+++ SUPPLIED RECORDS +++
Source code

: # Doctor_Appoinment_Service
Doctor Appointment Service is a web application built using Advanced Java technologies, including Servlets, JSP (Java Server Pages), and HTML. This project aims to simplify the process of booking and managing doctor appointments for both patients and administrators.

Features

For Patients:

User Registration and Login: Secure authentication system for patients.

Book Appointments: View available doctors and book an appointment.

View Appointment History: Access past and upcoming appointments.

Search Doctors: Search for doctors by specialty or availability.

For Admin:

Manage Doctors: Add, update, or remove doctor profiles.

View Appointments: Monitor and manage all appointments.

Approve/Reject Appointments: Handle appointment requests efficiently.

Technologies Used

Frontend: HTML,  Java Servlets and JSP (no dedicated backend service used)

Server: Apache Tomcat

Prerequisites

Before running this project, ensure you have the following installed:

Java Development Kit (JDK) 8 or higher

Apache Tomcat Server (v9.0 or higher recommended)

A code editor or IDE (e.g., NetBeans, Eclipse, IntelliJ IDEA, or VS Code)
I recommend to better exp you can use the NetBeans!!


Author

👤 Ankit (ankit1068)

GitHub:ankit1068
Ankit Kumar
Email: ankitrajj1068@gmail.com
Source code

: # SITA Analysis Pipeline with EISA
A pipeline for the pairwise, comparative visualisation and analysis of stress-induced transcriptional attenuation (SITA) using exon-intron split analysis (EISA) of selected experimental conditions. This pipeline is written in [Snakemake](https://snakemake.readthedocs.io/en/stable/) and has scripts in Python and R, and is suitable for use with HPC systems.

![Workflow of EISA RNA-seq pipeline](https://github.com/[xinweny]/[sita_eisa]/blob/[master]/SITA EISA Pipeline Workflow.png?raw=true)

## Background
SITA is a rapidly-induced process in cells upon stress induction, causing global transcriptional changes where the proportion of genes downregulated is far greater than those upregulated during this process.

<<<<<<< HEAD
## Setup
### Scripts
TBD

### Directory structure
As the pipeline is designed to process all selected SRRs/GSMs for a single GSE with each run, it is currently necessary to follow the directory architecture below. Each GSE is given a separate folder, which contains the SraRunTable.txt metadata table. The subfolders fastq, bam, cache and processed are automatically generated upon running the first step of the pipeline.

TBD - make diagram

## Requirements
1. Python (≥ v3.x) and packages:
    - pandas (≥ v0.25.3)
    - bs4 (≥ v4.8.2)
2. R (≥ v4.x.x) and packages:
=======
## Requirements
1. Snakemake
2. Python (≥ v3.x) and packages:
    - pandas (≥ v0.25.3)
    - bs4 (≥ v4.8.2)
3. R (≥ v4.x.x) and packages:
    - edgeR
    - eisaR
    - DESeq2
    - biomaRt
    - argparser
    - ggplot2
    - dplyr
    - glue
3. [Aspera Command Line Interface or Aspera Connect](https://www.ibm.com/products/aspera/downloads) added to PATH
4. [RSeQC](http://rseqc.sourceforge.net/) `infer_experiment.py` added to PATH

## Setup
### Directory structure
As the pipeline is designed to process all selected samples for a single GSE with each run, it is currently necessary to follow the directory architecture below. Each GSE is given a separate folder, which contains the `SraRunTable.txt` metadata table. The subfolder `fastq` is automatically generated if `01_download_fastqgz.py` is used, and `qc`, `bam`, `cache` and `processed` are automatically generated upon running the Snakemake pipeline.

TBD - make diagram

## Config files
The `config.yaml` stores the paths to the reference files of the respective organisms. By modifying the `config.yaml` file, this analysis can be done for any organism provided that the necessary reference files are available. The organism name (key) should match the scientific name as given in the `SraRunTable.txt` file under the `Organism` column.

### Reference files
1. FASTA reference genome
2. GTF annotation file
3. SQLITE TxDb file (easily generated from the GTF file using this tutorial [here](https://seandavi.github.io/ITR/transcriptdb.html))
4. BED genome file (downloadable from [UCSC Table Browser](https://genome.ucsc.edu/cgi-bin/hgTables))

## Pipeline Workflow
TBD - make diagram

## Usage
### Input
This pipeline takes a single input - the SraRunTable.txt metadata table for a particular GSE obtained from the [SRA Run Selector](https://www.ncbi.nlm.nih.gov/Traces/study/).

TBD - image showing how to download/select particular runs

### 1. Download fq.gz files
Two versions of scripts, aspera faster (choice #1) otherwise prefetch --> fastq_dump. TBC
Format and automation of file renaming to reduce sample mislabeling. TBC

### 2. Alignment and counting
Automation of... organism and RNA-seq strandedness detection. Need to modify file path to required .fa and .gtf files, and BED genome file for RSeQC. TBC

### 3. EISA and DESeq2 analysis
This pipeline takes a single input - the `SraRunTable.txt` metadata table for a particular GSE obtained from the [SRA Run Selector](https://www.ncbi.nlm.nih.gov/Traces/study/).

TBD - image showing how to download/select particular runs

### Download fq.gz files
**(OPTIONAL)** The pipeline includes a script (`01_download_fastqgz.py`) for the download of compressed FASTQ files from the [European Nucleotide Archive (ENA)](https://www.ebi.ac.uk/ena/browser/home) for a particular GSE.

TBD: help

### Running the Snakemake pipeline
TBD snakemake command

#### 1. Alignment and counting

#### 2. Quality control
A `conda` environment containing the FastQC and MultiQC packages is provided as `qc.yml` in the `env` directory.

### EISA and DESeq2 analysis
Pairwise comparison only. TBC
+++
EXERCISE OBJECTIVE
Could you return exactly the stretch of the data above that starts at the line with "EISA Pipeline Workflow.png?raw=true)" and ends at the line with "1. FASTA reference genome", both lines included?

ANSWER SPACE
![Workflow of EISA RNA-seq pipeline](https://github.com/[xinweny]/[sita_eisa]/blob/[master]/SITA EISA Pipeline Workflow.png?raw=true)

## Background
SITA is a rapidly-induced process in cells upon stress induction, causing global transcriptional changes where the proportion of genes downregulated is far greater than those upregulated during this process.

<<<<<<< HEAD
## Setup
### Scripts
TBD

### Directory structure
As the pipeline is designed to process all selected SRRs/GSMs for a single GSE with each run, it is currently necessary to follow the directory architecture below. Each GSE is given a separate folder, which contains the SraRunTable.txt metadata table. The subfolders fastq, bam, cache and processed are automatically generated upon running the first step of the pipeline.

TBD - make diagram

## Requirements
1. Python (≥ v3.x) and packages:
    - pandas (≥ v0.25.3)
    - bs4 (≥ v4.8.2)
2. R (≥ v4.x.x) and packages:
=======
## Requirements
1. Snakemake
2. Python (≥ v3.x) and packages:
    - pandas (≥ v0.25.3)
    - bs4 (≥ v4.8.2)
3. R (≥ v4.x.x) and packages:
    - edgeR
    - eisaR
    - DESeq2
    - biomaRt
    - argparser
    - ggplot2
    - dplyr
    - glue
3. [Aspera Command Line Interface or Aspera Connect](https://www.ibm.com/products/aspera/downloads) added to PATH
4. [RSeQC](http://rseqc.sourceforge.net/) `infer_experiment.py` added to PATH

## Setup
### Directory structure
As the pipeline is designed to process all selected samples for a single GSE with each run, it is currently necessary to follow the directory architecture below. Each GSE is given a separate folder, which contains the `SraRunTable.txt` metadata table. The subfolder `fastq` is automatically generated if `01_download_fastqgz.py` is used, and `qc`, `bam`, `cache` and `processed` are automatically generated upon running the Snakemake pipeline.

TBD - make diagram

## Config files
The `config.yaml` stores the paths to the reference files of the respective organisms. By modifying the `config.yaml` file, this analysis can be done for any organism provided that the necessary reference files are available. The organism name (key) should match the scientific name as given in the `SraRunTable.txt` file under the `Organism` column.

### Reference files
1. FASTA reference genome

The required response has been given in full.